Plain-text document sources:
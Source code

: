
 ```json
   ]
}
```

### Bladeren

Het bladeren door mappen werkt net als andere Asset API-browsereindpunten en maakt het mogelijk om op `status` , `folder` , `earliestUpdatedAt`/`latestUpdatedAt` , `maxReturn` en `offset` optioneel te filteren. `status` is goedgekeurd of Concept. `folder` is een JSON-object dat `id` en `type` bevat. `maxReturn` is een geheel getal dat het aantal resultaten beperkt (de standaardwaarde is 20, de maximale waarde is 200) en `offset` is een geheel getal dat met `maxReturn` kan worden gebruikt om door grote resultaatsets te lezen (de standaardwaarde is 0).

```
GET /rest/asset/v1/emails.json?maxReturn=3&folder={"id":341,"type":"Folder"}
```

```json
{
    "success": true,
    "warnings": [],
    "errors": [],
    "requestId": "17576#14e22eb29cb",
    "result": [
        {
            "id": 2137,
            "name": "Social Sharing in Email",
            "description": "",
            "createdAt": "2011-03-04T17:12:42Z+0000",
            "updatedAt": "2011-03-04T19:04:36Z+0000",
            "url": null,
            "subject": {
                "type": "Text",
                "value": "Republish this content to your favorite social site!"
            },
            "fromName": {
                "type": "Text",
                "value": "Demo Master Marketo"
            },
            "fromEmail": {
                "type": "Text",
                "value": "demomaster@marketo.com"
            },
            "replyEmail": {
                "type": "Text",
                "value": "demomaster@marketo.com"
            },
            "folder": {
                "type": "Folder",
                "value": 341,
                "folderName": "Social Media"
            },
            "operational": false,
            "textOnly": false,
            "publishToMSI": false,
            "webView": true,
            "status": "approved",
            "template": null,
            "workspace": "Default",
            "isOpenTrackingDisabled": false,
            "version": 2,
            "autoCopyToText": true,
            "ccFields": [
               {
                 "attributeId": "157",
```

*Instructions to follow*.
Could you type out every entry again exactly as it stands?

*Result below*.
Source code

:
 ```json
   ]
}
```

### Bladeren

Het bladeren door mappen werkt net als andere Asset API-browsereindpunten en maakt het mogelijk om op `status` , `folder` , `earliestUpdatedAt`/`latestUpdatedAt` , `maxReturn` en `offset` optioneel te filteren. `status` is goedgekeurd of Concept. `folder` is een JSON-object dat `id` en `type` bevat. `maxReturn` is een geheel getal dat het aantal resultaten beperkt (de standaardwaarde is 20, de maximale waarde is 200) en `offset` is een geheel getal dat met `maxReturn` kan worden gebruikt om door grote resultaatsets te lezen (de standaardwaarde is 0).

```
GET /rest/asset/v1/emails.json?maxReturn=3&folder={"id":341,"type":"Folder"}
```

```json
{
    "success": true,
    "warnings": [],
    "errors": [],
    "requestId": "17576#14e22eb29cb",
    "result": [
        {
            "id": 2137,
            "name": "Social Sharing in Email",
            "description": "",
            "createdAt": "2011-03-04T17:12:42Z+0000",
            "updatedAt": "2011-03-04T19:04:36Z+0000",
            "url": null,
            "subject": {
                "type": "Text",
                "value": "Republish this content to your favorite social site!"
            },
            "fromName": {
                "type": "Text",
                "value": "Demo Master Marketo"
            },
            "fromEmail": {
                "type": "Text",
                "value": "demomaster@marketo.com"
            },
            "replyEmail": {
                "type": "Text",
                "value": "demomaster@marketo.com"
            },
            "folder": {
                "type": "Folder",
                "value": 341,
                "folderName": "Social Media"
            },
            "operational": false,
            "textOnly": false,
            "publishToMSI": false,
            "webView": true,
            "status": "approved",
            "template": null,
            "workspace": "Default",
            "isOpenTrackingDisabled": false,
            "version": 2,
            "autoCopyToText": true,
            "ccFields": [
               {
                 "attributeId": "157",
```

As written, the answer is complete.